Start of MATERIAL FOR THIS EXERCISE
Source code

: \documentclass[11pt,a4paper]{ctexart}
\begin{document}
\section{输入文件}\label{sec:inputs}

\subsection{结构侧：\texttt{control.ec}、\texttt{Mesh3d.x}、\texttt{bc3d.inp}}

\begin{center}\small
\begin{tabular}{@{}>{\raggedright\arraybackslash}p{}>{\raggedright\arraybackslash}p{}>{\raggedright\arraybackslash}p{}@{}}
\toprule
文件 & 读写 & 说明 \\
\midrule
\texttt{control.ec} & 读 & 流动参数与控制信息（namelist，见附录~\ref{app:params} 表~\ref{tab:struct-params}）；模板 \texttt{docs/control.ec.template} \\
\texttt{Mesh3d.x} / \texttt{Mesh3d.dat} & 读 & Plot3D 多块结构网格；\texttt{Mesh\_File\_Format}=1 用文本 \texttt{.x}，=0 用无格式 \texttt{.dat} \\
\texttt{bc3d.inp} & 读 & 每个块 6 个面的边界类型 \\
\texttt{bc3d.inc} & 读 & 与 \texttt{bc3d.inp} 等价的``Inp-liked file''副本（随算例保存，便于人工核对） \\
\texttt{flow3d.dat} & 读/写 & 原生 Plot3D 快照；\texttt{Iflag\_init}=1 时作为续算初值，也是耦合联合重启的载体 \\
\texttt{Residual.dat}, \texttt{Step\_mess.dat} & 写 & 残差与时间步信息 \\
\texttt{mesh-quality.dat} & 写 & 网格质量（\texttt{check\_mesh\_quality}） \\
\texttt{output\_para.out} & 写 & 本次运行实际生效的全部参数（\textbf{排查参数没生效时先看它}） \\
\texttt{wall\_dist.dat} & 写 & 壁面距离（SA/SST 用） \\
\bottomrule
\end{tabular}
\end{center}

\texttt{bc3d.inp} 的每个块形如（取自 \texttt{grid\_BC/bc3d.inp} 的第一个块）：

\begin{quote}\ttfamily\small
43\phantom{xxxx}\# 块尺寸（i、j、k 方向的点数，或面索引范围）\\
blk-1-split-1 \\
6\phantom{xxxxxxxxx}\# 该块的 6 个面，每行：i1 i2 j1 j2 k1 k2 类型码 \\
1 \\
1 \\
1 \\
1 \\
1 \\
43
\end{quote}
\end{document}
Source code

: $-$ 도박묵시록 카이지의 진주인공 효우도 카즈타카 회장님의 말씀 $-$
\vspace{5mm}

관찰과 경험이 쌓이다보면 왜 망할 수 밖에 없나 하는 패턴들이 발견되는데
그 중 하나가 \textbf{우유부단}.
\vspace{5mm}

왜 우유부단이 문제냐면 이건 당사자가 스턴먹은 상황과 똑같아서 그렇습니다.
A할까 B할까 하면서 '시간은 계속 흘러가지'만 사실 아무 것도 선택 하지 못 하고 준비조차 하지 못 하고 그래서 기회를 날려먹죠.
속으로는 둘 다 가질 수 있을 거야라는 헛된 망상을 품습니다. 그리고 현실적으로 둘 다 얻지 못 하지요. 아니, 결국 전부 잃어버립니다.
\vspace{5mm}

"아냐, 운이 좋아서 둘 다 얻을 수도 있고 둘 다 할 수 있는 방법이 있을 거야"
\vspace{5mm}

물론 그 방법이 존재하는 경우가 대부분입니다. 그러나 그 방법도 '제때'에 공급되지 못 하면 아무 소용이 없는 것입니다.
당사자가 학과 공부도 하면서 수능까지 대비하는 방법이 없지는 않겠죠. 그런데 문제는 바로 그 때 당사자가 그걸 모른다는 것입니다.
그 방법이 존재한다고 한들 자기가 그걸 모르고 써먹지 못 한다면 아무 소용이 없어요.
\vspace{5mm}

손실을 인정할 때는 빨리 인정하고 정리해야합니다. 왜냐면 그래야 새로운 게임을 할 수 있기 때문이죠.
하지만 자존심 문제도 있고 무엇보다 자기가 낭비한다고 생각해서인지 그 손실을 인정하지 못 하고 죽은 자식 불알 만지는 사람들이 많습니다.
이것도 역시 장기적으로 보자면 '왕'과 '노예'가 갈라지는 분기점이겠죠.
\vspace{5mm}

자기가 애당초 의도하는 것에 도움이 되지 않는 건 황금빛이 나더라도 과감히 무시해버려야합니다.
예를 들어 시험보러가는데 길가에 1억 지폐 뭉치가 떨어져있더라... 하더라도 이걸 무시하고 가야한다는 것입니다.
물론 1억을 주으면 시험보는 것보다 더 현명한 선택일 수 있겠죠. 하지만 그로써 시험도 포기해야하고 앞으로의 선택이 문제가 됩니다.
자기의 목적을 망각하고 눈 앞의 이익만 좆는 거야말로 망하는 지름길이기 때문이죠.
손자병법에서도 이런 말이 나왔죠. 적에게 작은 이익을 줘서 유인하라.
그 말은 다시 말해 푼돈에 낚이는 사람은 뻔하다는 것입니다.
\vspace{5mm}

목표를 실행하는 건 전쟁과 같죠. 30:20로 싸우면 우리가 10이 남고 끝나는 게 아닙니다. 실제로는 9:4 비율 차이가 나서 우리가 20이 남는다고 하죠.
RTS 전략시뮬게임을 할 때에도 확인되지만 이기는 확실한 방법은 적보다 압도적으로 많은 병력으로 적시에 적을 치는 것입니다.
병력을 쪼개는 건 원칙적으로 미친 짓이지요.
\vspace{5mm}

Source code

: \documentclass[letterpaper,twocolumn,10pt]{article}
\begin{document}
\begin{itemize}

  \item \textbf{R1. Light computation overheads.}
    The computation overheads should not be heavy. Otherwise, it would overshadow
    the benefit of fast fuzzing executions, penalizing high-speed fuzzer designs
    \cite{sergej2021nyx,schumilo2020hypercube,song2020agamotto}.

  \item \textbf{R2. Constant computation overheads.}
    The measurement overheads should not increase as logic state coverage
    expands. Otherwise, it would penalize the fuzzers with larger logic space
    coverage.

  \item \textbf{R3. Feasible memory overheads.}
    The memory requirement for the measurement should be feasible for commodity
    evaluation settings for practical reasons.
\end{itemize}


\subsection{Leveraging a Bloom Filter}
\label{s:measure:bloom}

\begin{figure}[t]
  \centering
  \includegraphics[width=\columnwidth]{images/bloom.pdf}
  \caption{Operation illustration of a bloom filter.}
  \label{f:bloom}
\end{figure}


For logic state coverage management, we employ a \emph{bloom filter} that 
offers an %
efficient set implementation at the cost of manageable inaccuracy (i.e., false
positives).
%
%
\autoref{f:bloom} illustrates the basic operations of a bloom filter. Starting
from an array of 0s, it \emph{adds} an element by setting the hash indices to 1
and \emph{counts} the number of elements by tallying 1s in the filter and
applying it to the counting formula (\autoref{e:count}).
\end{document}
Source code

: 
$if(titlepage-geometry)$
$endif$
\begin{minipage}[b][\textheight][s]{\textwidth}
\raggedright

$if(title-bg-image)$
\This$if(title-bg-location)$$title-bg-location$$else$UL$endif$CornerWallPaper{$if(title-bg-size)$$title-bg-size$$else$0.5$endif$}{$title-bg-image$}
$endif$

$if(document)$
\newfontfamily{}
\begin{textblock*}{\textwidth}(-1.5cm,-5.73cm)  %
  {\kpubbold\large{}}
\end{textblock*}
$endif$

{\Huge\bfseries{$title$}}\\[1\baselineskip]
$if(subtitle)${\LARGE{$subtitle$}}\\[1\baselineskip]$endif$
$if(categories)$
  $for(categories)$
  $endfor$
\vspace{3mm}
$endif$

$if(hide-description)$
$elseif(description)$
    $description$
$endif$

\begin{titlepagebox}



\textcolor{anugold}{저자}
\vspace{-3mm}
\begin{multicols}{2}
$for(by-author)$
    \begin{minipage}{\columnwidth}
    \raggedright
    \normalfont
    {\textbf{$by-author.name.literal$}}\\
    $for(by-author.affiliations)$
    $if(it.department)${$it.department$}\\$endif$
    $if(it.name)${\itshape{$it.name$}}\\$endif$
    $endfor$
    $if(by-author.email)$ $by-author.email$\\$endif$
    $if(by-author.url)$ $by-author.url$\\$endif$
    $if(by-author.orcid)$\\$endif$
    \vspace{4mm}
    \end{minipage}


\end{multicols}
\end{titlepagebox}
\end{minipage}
End of MATERIAL FOR THIS EXERCISE
- _REQUIRED WORK_:
Lines in the data holding the word "emph": count them and say how many, nothing more.

- _SOLUTION BELOW_:
3